Kau mengangguk, bersama senyumu yang sedari tadi tak terputus sejak kumencengkram tanganmu. “Aku tak mempunyai tujuan, kemanapun asal bersamamu” pinta manismu.

Dengan rasa masih percaya diri, ku undurkan sepeda motorku lalu memboncengmu keliling kota. Bodohnya aku yang tak berpengalaman ini memboncengmu keliling kota tida henti, tak memikirkan perutmu yang kosong atau punggungmu yang lelah setelah dua jam berkeliling tida henti. Ditambah tak ada percakapan sedikitpun di antara kita.

Sesampainya di rumahmu, kau turun dengan tersenyum. Dengan wajah kusutmu itu, kau paksakan lagi lesung pipitmu menghadap di wajahku. Aku hanya membuat bahagiamu sesaat, namun kusiksa dirimu dengan keluguanku.

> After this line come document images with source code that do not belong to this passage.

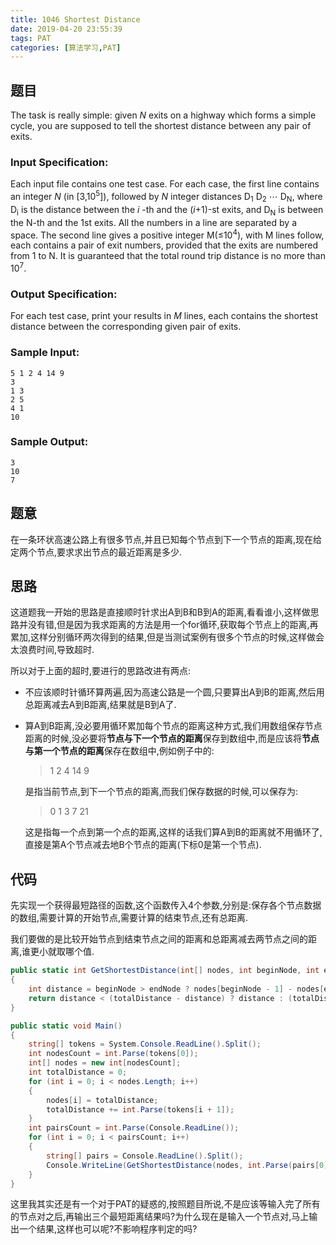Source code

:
 ```yaml
---
title: 1046 Shortest Distance
date: 2019-04-20 23:55:39
tags: PAT
categories: [算法学习,PAT]
---
```


## 题目

The task is really simple: given *N* exits on a highway which forms a simple cycle, you are supposed to tell the shortest distance between any pair of exits.

### Input Specification:

Each input file contains one test case. For each case, the first line contains an integer *N* (in [3,10<sup>5</sup>]), followed by *N* integer distances D<sub>1</sub> D<sub>2</sub> ⋯ D<sub>N</sub>, where D<sub>i</sub> is the distance between the *i* -th and the (*i*+1)-st exits, and D<sub>N</sub> is between the N-th and the 1st exits. All the numbers in a line are separated by a space. The second line gives a positive integer M(≤10<sup>4</sup>), with M lines follow, each contains a pair of exit numbers, provided that the exits are numbered from 1 to N. It is guaranteed that the total round trip distance is no more than 10<sup>7</sup>.

### Output Specification:

For each test case, print your results in *M* lines, each contains the shortest distance between the corresponding given pair of exits.

### Sample Input:

```in
5 1 2 4 14 9
3
1 3
2 5
4 1
10
```

### Sample Output:

```out
3
10
7
```

<!-- more -->

## 题意

在一条环状高速公路上有很多节点,并且已知每个节点到下一个节点的距离,现在给定两个节点,要求求出节点的最近距离是多少.

## 思路

这道题我一开始的思路是直接顺时针求出A到B和B到A的距离,看看谁小,这样做思路并没有错,但是因为我求距离的方法是用一个for循环,获取每个节点上的距离,再累加,这样分别循环两次得到的结果,但是当测试案例有很多个节点的时候,这样做会太浪费时间,导致超时.

所以对于上面的超时,要进行的思路改进有两点:

- 不应该顺时针循环算两遍,因为高速公路是一个圆,只要算出A到B的距离,然后用总距离减去A到B距离,结果就是B到A了.

- 算A到B距离,没必要用循环累加每个节点的距离这种方式,我们用数组保存节点距离的时候,没必要将**节点与下一个节点的距离**保存到数组中,而是应该将**节点与第一个节点的距离**保存在数组中,例如例子中的:

  > 1 2 4 14 9

  是指当前节点,到下一个节点的距离,而我们保存数据的时候,可以保存为:

  > 0 1 3 7 21

  这是指每一个点到第一个点的距离,这样的话我们算A到B的距离就不用循环了,直接是第A个节点减去地B个节点的距离(下标0是第一个节点).

## 代码

先实现一个获得最短路径的函数,这个函数传入4个参数,分别是:保存各个节点数据的数组,需要计算的开始节点,需要计算的结束节点,还有总距离.

我们要做的是比较开始节点到结束节点之间的距离和总距离减去两节点之间的距离,谁更小就取哪个值.

```c#
public static int GetShortestDistance(int[] nodes, int beginNode, int endNode, int totalDistance)
{
    int distance = beginNode > endNode ? nodes[beginNode - 1] - nodes[endNode - 1] : nodes[endNode - 1] - nodes[beginNode - 1];
    return distance < (totalDistance - distance) ? distance : (totalDistance - distance);
}
```

```c#
public static void Main()
{
    string[] tokens = System.Console.ReadLine().Split();
    int nodesCount = int.Parse(tokens[0]);
    int[] nodes = new int[nodesCount];
    int totalDistance = 0;
    for (int i = 0; i < nodes.Length; i++)
    {
        nodes[i] = totalDistance;
        totalDistance += int.Parse(tokens[i + 1]);
    }
    int pairsCount = int.Parse(Console.ReadLine());
    for (int i = 0; i < pairsCount; i++)
    {
        string[] pairs = Console.ReadLine().Split();
        Console.WriteLine(GetShortestDistance(nodes, int.Parse(pairs[0]), int.Parse(pairs[1]), totalDistance));
    }
}
```

这里我其实还是有一个对于PAT的疑惑的,按照题目所说,不是应该等输入完了所有的节点对之后,再输出三个最短距离结果吗?为什么现在是输入一个节点对,马上输出一个结果,这样也可以呢?不影响程序判定的吗?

Aku merasa iba kepadamu, dengan keluguan kusiksa dirmu kasih. Dengan santainya kuputuskan tuk meninggalkanmu, untuk mengakhiri semua penyiksaan ini. Namun kau bersikukuh mengatakan tak keberatan dengan semua hal ini. Namun diriku tetap keras kepala lalu pergi.

Aku melihat air matamu jatuh ke pelupuk senja. Kamu tak pernah melakukan kesalahan, namun perpisahan tetap terjadi. Kamu telah berusaha menggenggamnya, namun kumelepasnya dengan paksa. Entah sehancur apa hatimu saat itu. Ditinggal kekasih yang sangat kamu cintai, dan aku tak pernah tahu karenaku tak pernah ingin tahu.

Setahun lebih kupergi, mencoba mencari yang lain untuk kisah berbeda. Namun pada akhirnya kisah lama tetap menghiasiku. Menyakiti hati seseorang yang telah yakin menaruh hati padaku. Sebuah kecerobohan yang tak mampu ku rubah, atau memang aku yang tak pernah mau merubah?